Start of Records supplied
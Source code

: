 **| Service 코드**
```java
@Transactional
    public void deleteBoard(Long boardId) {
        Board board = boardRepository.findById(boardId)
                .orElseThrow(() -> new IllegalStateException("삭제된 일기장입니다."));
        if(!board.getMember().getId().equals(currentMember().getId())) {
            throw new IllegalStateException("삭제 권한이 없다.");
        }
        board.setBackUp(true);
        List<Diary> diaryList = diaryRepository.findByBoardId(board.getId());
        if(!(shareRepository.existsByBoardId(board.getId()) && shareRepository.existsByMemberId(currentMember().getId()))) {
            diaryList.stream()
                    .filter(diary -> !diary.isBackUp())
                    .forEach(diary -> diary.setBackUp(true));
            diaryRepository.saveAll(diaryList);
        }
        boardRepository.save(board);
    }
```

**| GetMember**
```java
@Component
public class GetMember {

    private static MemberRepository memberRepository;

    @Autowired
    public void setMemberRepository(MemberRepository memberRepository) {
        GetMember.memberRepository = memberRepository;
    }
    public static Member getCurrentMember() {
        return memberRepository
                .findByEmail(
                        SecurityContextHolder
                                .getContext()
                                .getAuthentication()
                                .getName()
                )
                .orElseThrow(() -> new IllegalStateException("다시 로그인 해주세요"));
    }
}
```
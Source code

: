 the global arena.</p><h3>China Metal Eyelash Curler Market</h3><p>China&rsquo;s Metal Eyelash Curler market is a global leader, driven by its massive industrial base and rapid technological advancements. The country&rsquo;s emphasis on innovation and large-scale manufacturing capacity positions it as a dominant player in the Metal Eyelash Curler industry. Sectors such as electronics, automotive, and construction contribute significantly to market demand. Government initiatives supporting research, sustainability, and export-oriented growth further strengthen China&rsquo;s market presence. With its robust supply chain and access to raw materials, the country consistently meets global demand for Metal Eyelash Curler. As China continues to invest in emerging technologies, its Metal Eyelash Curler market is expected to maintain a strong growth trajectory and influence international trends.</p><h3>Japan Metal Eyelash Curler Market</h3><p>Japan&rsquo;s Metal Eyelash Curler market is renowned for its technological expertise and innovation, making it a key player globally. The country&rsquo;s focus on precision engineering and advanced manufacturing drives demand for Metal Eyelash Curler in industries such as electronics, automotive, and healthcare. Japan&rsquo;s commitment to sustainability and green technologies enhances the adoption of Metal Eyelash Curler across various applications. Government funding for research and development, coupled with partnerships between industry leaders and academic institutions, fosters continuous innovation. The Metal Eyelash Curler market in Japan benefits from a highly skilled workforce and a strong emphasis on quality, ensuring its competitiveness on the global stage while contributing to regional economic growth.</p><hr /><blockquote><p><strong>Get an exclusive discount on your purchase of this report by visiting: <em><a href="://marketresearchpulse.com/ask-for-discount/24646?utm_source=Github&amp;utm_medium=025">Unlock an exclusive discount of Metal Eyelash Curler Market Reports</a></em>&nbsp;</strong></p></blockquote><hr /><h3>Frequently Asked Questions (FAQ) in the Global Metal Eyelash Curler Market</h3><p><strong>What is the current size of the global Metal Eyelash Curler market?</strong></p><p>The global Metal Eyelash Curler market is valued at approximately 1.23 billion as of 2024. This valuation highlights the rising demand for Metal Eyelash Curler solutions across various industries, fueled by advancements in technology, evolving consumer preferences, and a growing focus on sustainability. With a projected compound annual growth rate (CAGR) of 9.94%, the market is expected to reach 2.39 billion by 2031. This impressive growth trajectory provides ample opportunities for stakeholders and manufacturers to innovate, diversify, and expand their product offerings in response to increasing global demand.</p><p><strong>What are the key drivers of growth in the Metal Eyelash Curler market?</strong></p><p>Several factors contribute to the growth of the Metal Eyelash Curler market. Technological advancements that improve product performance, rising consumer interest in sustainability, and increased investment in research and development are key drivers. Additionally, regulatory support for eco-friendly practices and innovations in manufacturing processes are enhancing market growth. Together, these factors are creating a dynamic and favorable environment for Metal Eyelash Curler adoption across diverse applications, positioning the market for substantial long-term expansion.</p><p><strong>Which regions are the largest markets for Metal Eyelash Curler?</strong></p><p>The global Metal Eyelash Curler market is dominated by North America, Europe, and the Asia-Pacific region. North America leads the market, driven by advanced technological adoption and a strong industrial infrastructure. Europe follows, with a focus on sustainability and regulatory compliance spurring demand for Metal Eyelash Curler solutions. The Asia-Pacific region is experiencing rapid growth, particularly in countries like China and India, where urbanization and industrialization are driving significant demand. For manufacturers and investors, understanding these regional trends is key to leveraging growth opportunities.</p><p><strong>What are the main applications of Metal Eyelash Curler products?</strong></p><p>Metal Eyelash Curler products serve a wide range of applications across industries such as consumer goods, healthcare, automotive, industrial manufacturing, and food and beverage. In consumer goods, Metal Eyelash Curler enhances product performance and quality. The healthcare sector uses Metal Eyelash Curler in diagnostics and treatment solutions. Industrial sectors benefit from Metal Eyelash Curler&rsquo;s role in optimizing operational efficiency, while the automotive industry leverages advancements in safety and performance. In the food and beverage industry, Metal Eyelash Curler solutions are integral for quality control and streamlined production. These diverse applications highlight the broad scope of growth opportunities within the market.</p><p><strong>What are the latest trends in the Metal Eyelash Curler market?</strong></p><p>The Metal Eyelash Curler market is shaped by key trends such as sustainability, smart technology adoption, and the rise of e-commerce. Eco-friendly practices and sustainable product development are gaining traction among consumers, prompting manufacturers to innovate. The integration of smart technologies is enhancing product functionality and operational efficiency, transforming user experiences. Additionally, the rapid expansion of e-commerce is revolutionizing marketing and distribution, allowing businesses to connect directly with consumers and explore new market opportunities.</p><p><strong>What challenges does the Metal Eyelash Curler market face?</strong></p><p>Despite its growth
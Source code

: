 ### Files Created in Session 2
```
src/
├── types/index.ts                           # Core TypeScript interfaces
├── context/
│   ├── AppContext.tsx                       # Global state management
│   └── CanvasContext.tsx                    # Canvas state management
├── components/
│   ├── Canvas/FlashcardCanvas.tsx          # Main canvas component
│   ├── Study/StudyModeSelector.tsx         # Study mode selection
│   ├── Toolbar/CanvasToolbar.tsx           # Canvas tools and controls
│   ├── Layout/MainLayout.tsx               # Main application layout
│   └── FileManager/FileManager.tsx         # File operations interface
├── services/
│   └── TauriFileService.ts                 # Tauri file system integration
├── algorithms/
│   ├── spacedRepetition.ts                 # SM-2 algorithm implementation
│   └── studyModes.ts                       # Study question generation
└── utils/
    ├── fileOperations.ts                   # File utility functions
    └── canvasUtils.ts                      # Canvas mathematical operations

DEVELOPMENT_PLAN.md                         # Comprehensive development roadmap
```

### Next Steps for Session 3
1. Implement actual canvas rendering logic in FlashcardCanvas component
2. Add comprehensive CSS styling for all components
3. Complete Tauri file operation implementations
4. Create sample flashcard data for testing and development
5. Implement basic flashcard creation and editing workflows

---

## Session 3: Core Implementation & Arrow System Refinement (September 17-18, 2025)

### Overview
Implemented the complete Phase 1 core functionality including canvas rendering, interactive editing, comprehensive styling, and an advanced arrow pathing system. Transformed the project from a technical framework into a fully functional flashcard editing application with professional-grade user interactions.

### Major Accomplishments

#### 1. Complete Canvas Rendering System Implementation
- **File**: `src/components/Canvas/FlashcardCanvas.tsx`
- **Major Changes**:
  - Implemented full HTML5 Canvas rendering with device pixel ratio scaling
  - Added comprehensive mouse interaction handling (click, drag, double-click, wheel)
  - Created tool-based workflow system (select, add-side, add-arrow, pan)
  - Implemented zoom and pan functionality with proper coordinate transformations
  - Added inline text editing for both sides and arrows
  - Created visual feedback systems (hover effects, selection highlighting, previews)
End of Records supplied
- [The problem] Could you copy exactly the line containing "4. Create sample" and each line after it through the end of the records, and nothing else?

- [Task result]
4. Create sample flashcard data for testing and development
5. Implement basic flashcard creation and editing workflows

---

## Session 3: Core Implementation & Arrow System Refinement (September 17-18, 2025)

### Overview
Implemented the complete Phase 1 core functionality including canvas rendering, interactive editing, comprehensive styling, and an advanced arrow pathing system. Transformed the project from a technical framework into a fully functional flashcard editing application with professional-grade user interactions.

### Major Accomplishments

#### 1. Complete Canvas Rendering System Implementation
- **File**: `src/components/Canvas/FlashcardCanvas.tsx`
- **Major Changes**:
  - Implemented full HTML5 Canvas rendering with device pixel ratio scaling
  - Added comprehensive mouse interaction handling (click, drag, double-click, wheel)
  - Created tool-based workflow system (select, add-side, add-arrow, pan)
  - Implemented zoom and pan functionality with proper coordinate transformations
  - Added inline text editing for both sides and arrows
  - Created visual feedback systems (hover effects, selection highlighting, previews)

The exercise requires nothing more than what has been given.